"""

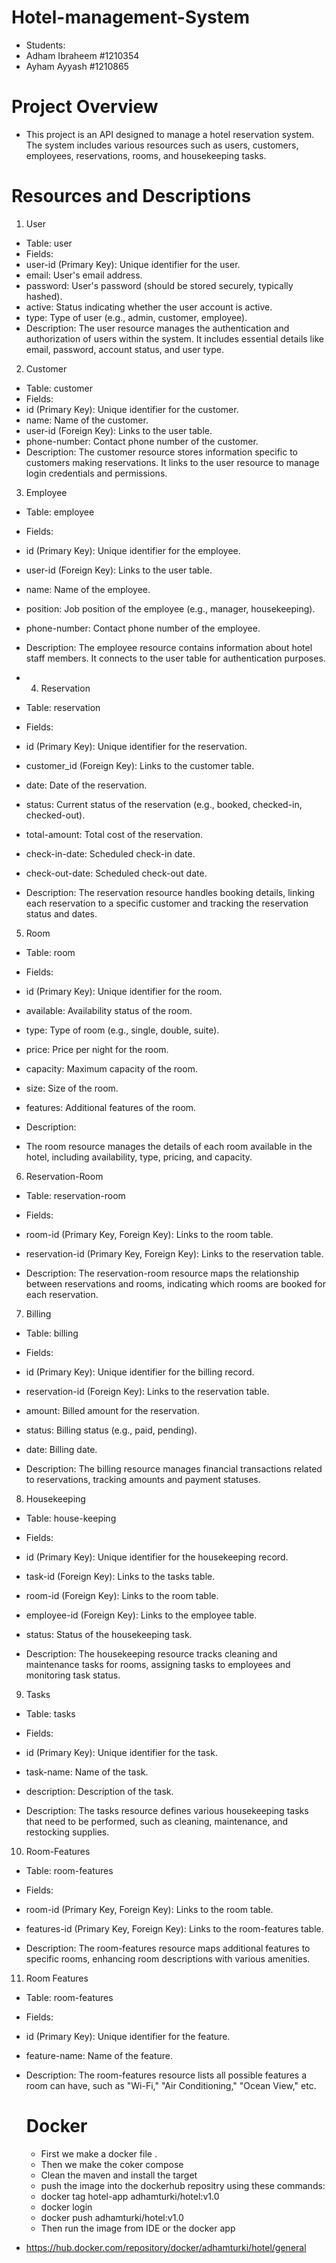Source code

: # Hotel-management-System
- Students:
- Adham Ibraheem #1210354
- Ayham Ayyash #1210865
# Project Overview
- This project is an API designed to manage a hotel reservation system. The system includes various resources such as users, customers, employees, reservations, rooms, and housekeeping tasks.

# Resources and Descriptions
1. User
- Table: user
- Fields:
- user-id (Primary Key): Unique identifier for the user.
- email: User's email address.
- password: User's password (should be stored securely, typically hashed).
- active: Status indicating whether the user account is active.
- type: Type of user (e.g., admin, customer, employee).
- Description:
The user resource manages the authentication and authorization of users within the system. It includes essential details like email, password, account status, and user type.

2. Customer
- Table: customer
- Fields:
- id (Primary Key): Unique identifier for the customer.
- name: Name of the customer.
- user-id (Foreign Key): Links to the user table.
- phone-number: Contact phone number of the customer.
- Description:
The customer resource stores information specific to customers making reservations. It links to the user resource to manage login credentials and permissions.

3. Employee
- Table: employee

- Fields:
- id (Primary Key): Unique identifier for the employee.
- user-id (Foreign Key): Links to the user table.
- name: Name of the employee.
- position: Job position of the employee (e.g., manager, housekeeping).
- phone-number: Contact phone number of the employee.
- Description:
The employee resource contains information about hotel staff members. It connects to the user table for authentication purposes.

- 4. Reservation
- Table: reservation

- Fields:

- id (Primary Key): Unique identifier for the reservation.
- customer_id (Foreign Key): Links to the customer table.
- date: Date of the reservation.
- status: Current status of the reservation (e.g., booked, checked-in, checked-out).
- total-amount: Total cost of the reservation.
- check-in-date: Scheduled check-in date.
- check-out-date: Scheduled check-out date.
- Description:
The reservation resource handles booking details, linking each reservation to a specific customer and tracking the reservation status and dates.

5. Room
- Table: room

- Fields:

- id (Primary Key): Unique identifier for the room.
- available: Availability status of the room.
- type: Type of room (e.g., single, double, suite).
- price: Price per night for the room.
- capacity: Maximum capacity of the room.
- size: Size of the room.
- features: Additional features of the room.
- Description:
- The room resource manages the details of each room available in the hotel, including availability, type, pricing, and capacity.

6. Reservation-Room
- Table: reservation-room

- Fields:

- room-id (Primary Key, Foreign Key): Links to the room table.
- reservation-id (Primary Key, Foreign Key): Links to the reservation table.
- Description:
  The reservation-room resource maps the relationship between reservations and rooms, indicating which rooms are booked for each reservation.

7. Billing
- Table: billing

- Fields:

- id (Primary Key): Unique identifier for the billing record.
- reservation-id (Foreign Key): Links to the reservation table.
- amount: Billed amount for the reservation.
- status: Billing status (e.g., paid, pending).
- date: Billing date.
- Description:
  The billing resource manages financial transactions related to reservations, tracking amounts and payment statuses.

8. Housekeeping
- Table: house-keeping

- Fields:

- id (Primary Key): Unique identifier for the housekeeping record.
- task-id (Foreign Key): Links to the tasks table.
- room-id (Foreign Key): Links to the room table.
- employee-id (Foreign Key): Links to the employee table.
- status: Status of the housekeeping task.
- Description:
  The housekeeping resource tracks cleaning and maintenance tasks for rooms, assigning tasks to employees and monitoring task status.

9. Tasks
- Table: tasks

- Fields:

- id (Primary Key): Unique identifier for the task.
- task-name: Name of the task.
- description: Description of the task.
- Description:
  The tasks resource defines various housekeeping tasks that need to be performed, such as cleaning, maintenance, and restocking supplies.

10. Room-Features
- Table: room-features

- Fields:

- room-id (Primary Key, Foreign Key): Links to the room table.
- features-id (Primary Key, Foreign Key): Links to the room-features table.
- Description:
  The room-features resource maps additional features to specific rooms, enhancing room descriptions with various amenities.

11. Room Features
- Table: room-features

- Fields:

- id (Primary Key): Unique identifier for the feature.
- feature-name: Name of the feature.
- Description:
  The room-features resource lists all possible features a room can have, such as "Wi-Fi," "Air Conditioning," "Ocean View," etc.
  # Docker
  - First we make a docker file .
  - Then we make the coker compose
  - Clean the maven and install the target
  - push the image into the dockerhub repositry using these commands:
  - docker tag hotel-app adhamturki/hotel:v1.0
  - docker login
  - docker push adhamturki/hotel:v1.0
  - Then run the image from IDE or the docker app
 -  https://hub.docker.com/repository/docker/adhamturki/hotel/general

"""

▶ _ASSIGNED TASK_
Take from the material every line that holds "number".

▶ _RESPONSE TO THE EXERCISE_
- phone-number: Contact phone number of the customer.
- phone-number: Contact phone number of the employee.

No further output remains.